Of course, that version is completely bogus because we know from historical records that the Pilgrims pushed the Wampanoag and neighboring tribes off the land through what today we call ethnic cleansing.  The tribes of New England, like all other tribes within the territorial borders of the U.S., were systemically decimated by wars and diseases. Indians didn’t become U.S. citizens until federal law changed in 1924.

So why bother celebrating Thanksgiving? 

Every country is held together by its common traditions.  Common traditions give us a point of reference to help us find our place in the world. In a huge, diverse country like America, common traditions had to be created from scratch.  Traditions created from scratch reflected what those with power at the time wanted to showcase; not how it really was. 

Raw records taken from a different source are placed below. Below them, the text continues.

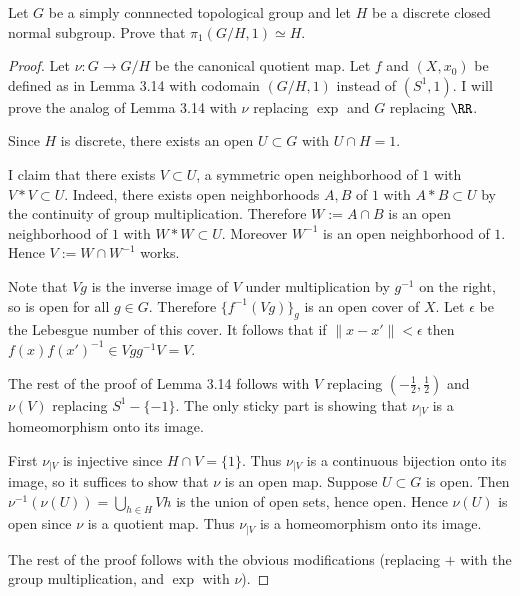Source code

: \documentclass{article}
\begin{document}
 Let $G$ be a simply connnected topological group and let $H$ be a discrete closed
normal subgroup. Prove that $\pi_1(G/H, 1) \simeq H$.
\begin{proof}
Let $\nu: G \to G/H$ be the canonical quotient map. Let $f$ and $(X,x_0)$ be defined as in Lemma 3.14 with
codomain $(G/H,1)$ instead of $(S^1, 1)$. I will prove the analog of Lemma 3.14 with
$\nu$ replacing $\exp$ and $G$ replacing $\RR$.

Since $H$ is discrete, there exists an open $U \subset G$ with $U \cap H = 1$. 

I claim that there exists $V \subset U$, a symmetric open neighborhood of $1$ with $V*V \subset U$.
Indeed, there exists open neighborhoods $A,B$ of $1$ with $A*B \subset U$ by the continuity of 
group multiplication.  Therefore $W := A \cap B$ is an open neighborhood of $1$ with $W*W \subset U$.
Moreover $W^{-1}$ is an open neighborhood of $1$.  Hence $V:= W \cap W^{-1}$ works.

Note that $Vg$ is the inverse image of $V$ under multiplication by $g^{-1}$ on the right, so is open for all $g \in G$. 
Therefore $\{f^{-1}(Vg)\}_g$ is an open cover of $X$. Let $\epsilon$ be the Lebesgue number of this cover. It follows that if $\|x - x'\| < \epsilon$
then $f(x) f(x')^{-1} \in Vg g^{-1}V = V$.

The rest of the proof of Lemma 3.14 follows with $V$ replacing $(-\frac 1 2, \frac 1 2)$ and $\nu(V)$ replacing $S^1 - \{-1\}$. The only
sticky part is showing that $\nu_{|V}$ is a homeomorphism onto its image.

First $\nu_{|V}$ is injective since $H \cap V = \{1\}$. Thus $\nu_{|V}$ is a continuous bijection onto its image, so it suffices to show that
$\nu$ is an open map. Suppose $U \subset G$ is open. Then $\nu^{-1}(\nu(U)) = \bigcup_{h \in H} Vh$ is the union of open sets, hence open.
Hence $\nu(U)$ is open since $\nu$ is a quotient map.  Thus $\nu_{|V}$ is a homeomorphism onto its image.

The rest of the proof follows with the obvious modifications (replacing $+$ with the group multiplication, and $\exp$ with $\nu$).
\end{proof}

\end{document}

George Washington issued the first presidential proclamation calling for a celebration of thanksgiving.  No one asked if his slaves were invited.  Abraham Lincoln called for a day of Thanksgiving in 1863, when the Civil War wasn’t going well for the Union.

Thanksgiving became a federal holiday in 1942, less than a year after the Pearl Harbor attack.  No one mentioned that Japanese Americans had been unconstitutionally stripped of their property and rights as citizens and then required to prove their loyalty by sending their sons to fight in the war.  (For a real American hero, google “Senator Daniel Inouye”.)

But over time, countries evolve as circumstances change. What was once socially or politically acceptable is no longer so.  Now, the diversity of America’s people calls for a more nuanced view of our history and traditions.  The unpleasant truths behind the origins of Thanksgiving, and so much more in American history, can be acknowledged without damaging our country.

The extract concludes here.